— ACTION ITEM —
Please give the count of lines in the listing underneath that hold "None", leaving out everything else.

— MATERIAL FOR THIS TASK —

§

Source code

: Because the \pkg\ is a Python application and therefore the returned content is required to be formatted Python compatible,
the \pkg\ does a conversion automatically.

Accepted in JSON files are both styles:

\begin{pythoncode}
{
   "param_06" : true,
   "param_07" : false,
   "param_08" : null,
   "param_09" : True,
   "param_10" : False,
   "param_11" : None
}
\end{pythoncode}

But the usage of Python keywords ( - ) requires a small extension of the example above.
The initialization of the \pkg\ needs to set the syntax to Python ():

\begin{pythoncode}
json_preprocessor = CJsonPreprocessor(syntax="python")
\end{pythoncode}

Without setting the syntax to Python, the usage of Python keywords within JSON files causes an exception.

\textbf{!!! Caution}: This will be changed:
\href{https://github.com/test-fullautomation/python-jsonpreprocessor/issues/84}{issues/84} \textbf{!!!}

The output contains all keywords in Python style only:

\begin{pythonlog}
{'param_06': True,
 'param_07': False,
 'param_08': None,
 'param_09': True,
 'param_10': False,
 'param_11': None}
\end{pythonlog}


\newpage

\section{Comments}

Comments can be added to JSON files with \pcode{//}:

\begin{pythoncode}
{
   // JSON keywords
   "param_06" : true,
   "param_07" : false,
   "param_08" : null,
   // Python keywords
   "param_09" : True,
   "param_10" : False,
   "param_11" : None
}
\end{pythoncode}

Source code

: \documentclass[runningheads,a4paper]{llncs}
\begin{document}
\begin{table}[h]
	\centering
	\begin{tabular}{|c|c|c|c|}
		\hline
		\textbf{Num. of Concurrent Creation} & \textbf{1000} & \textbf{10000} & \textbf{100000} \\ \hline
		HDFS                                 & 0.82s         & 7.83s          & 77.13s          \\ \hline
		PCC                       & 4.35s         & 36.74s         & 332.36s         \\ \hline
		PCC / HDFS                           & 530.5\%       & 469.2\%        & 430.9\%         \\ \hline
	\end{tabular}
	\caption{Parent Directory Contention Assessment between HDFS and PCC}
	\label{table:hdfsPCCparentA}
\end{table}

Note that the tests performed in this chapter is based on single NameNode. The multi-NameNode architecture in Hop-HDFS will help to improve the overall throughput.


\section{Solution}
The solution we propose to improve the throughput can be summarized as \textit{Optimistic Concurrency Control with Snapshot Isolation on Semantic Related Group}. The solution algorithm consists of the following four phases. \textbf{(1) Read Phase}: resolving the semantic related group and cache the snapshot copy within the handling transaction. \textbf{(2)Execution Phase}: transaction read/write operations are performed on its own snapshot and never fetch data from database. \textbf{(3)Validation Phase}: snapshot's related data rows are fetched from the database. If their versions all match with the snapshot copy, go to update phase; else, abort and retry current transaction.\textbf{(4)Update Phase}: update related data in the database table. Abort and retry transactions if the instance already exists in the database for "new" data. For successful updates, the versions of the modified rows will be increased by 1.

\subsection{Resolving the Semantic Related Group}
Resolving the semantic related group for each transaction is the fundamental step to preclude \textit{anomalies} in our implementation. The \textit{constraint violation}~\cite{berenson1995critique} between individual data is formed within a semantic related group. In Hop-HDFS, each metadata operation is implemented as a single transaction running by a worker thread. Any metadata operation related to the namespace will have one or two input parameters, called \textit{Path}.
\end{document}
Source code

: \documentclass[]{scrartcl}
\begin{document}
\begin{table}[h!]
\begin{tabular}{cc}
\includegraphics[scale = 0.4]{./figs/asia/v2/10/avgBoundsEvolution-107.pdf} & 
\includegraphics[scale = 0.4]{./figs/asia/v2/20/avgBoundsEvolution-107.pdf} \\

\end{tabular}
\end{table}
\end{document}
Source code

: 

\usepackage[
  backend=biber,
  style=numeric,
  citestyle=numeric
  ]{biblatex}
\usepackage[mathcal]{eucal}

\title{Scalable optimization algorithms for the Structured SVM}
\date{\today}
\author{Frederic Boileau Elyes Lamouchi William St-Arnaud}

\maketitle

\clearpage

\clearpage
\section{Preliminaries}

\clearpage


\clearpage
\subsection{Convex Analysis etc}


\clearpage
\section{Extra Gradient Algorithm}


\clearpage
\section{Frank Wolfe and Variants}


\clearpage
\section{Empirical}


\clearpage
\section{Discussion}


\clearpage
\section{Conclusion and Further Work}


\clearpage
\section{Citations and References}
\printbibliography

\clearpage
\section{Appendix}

§

— SOLUTION TO THE EXERCISE —
4